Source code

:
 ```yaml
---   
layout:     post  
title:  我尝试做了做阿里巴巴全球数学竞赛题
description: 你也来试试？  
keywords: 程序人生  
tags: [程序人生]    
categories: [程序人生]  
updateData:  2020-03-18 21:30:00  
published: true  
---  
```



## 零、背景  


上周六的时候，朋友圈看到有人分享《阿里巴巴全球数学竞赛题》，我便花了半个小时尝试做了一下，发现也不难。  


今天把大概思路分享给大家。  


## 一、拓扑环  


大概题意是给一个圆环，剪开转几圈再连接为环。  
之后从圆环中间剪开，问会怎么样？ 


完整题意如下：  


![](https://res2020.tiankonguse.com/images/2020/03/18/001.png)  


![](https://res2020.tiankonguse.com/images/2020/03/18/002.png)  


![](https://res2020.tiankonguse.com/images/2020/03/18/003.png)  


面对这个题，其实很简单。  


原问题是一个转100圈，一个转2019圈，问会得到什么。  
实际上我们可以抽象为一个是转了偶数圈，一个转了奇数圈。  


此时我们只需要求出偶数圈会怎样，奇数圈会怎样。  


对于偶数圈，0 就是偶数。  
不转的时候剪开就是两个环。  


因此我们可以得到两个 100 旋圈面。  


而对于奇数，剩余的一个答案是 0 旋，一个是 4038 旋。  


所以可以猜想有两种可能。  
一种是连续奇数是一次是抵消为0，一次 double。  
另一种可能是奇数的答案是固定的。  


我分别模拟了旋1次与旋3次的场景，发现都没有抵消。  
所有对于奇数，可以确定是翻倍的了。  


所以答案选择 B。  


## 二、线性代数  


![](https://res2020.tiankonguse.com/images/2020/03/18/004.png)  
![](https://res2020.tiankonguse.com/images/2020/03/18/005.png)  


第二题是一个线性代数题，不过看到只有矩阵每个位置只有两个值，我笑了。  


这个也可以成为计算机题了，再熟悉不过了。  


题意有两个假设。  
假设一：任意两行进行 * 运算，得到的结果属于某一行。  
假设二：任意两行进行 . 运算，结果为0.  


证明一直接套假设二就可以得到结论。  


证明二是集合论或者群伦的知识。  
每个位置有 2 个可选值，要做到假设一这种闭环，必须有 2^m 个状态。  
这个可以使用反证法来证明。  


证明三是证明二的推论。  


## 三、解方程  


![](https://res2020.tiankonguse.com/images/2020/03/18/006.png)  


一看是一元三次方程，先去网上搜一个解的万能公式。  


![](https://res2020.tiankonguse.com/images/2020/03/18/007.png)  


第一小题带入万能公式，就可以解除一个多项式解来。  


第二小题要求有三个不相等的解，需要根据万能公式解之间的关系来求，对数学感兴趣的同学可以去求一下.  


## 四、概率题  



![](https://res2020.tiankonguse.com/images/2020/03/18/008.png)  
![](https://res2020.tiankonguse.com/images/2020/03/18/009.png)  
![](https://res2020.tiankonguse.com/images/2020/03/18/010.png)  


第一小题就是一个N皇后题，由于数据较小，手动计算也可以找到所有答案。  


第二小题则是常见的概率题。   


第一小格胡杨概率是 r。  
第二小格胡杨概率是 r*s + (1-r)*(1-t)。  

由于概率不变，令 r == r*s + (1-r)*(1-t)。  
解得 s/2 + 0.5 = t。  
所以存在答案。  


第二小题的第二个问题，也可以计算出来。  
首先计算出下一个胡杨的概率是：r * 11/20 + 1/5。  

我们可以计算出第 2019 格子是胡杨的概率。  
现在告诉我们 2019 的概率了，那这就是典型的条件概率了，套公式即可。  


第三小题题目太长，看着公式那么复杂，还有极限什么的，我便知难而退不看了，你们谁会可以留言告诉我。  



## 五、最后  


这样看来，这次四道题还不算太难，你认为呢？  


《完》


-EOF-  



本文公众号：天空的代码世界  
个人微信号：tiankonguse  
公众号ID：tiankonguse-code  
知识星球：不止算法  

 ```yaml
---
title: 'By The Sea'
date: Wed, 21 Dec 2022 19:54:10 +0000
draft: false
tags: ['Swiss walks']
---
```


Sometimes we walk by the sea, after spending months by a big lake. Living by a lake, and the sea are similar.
━━━━━━━━━━━━━━━━
### Exercise instructions
Give back every line of the data exactly as it was written.

### Solution for this task
Source code

:
 ```yaml
---   
layout:     post  
title:  我尝试做了做阿里巴巴全球数学竞赛题
description: 你也来试试？  
keywords: 程序人生  
tags: [程序人生]    
categories: [程序人生]  
updateData:  2020-03-18 21:30:00  
published: true  
---  
```



## 零、背景  


上周六的时候，朋友圈看到有人分享《阿里巴巴全球数学竞赛题》，我便花了半个小时尝试做了一下，发现也不难。  


今天把大概思路分享给大家。  


## 一、拓扑环  


大概题意是给一个圆环，剪开转几圈再连接为环。  
之后从圆环中间剪开，问会怎么样？ 


完整题意如下：  


![](https://res2020.tiankonguse.com/images/2020/03/18/001.png)  


![](https://res2020.tiankonguse.com/images/2020/03/18/002.png)  


![](https://res2020.tiankonguse.com/images/2020/03/18/003.png)  


面对这个题，其实很简单。  


原问题是一个转100圈，一个转2019圈，问会得到什么。  
实际上我们可以抽象为一个是转了偶数圈，一个转了奇数圈。  


此时我们只需要求出偶数圈会怎样，奇数圈会怎样。  


对于偶数圈，0 就是偶数。  
不转的时候剪开就是两个环。  


因此我们可以得到两个 100 旋圈面。  


而对于奇数，剩余的一个答案是 0 旋，一个是 4038 旋。  


所以可以猜想有两种可能。  
一种是连续奇数是一次是抵消为0，一次 double。  
另一种可能是奇数的答案是固定的。  


我分别模拟了旋1次与旋3次的场景，发现都没有抵消。  
所有对于奇数，可以确定是翻倍的了。  


所以答案选择 B。  


## 二、线性代数  


![](https://res2020.tiankonguse.com/images/2020/03/18/004.png)  
![](https://res2020.tiankonguse.com/images/2020/03/18/005.png)  


第二题是一个线性代数题，不过看到只有矩阵每个位置只有两个值，我笑了。  


这个也可以成为计算机题了，再熟悉不过了。  


题意有两个假设。  
假设一：任意两行进行 * 运算，得到的结果属于某一行。  
假设二：任意两行进行 . 运算，结果为0.  


证明一直接套假设二就可以得到结论。  


证明二是集合论或者群伦的知识。  
每个位置有 2 个可选值，要做到假设一这种闭环，必须有 2^m 个状态。  
这个可以使用反证法来证明。  


证明三是证明二的推论。  


## 三、解方程  


![](https://res2020.tiankonguse.com/images/2020/03/18/006.png)  


一看是一元三次方程，先去网上搜一个解的万能公式。  


![](https://res2020.tiankonguse.com/images/2020/03/18/007.png)  


第一小题带入万能公式，就可以解除一个多项式解来。  


第二小题要求有三个不相等的解，需要根据万能公式解之间的关系来求，对数学感兴趣的同学可以去求一下.  


## 四、概率题  



![](https://res2020.tiankonguse.com/images/2020/03/18/008.png)  
![](https://res2020.tiankonguse.com/images/2020/03/18/009.png)  
![](https://res2020.tiankonguse.com/images/2020/03/18/010.png)  


第一小题就是一个N皇后题，由于数据较小，手动计算也可以找到所有答案。  


第二小题则是常见的概率题。   


第一小格胡杨概率是 r。  
第二小格胡杨概率是 r*s + (1-r)*(1-t)。  

由于概率不变，令 r == r*s + (1-r)*(1-t)。  
解得 s/2 + 0.5 = t。  
所以存在答案。  


第二小题的第二个问题，也可以计算出来。  
首先计算出下一个胡杨的概率是：r * 11/20 + 1/5。  

我们可以计算出第 2019 格子是胡杨的概率。  
现在告诉我们 2019 的概率了，那这就是典型的条件概率了，套公式即可。  


第三小题题目太长，看着公式那么复杂，还有极限什么的，我便知难而退不看了，你们谁会可以留言告诉我。  



## 五、最后  


这样看来，这次四道题还不算太难，你认为呢？  


《完》


-EOF-  



本文公众号：天空的代码世界  
个人微信号：tiankonguse  
公众号ID：tiankonguse-code  
知识星球：不止算法  

 ```yaml
---
title: 'By The Sea'
date: Wed, 21 Dec 2022 19:54:10 +0000
draft: false
tags: ['Swiss walks']
---
```


Sometimes we walk by the sea, after spending months by a big lake. Living by a lake, and the sea are similar.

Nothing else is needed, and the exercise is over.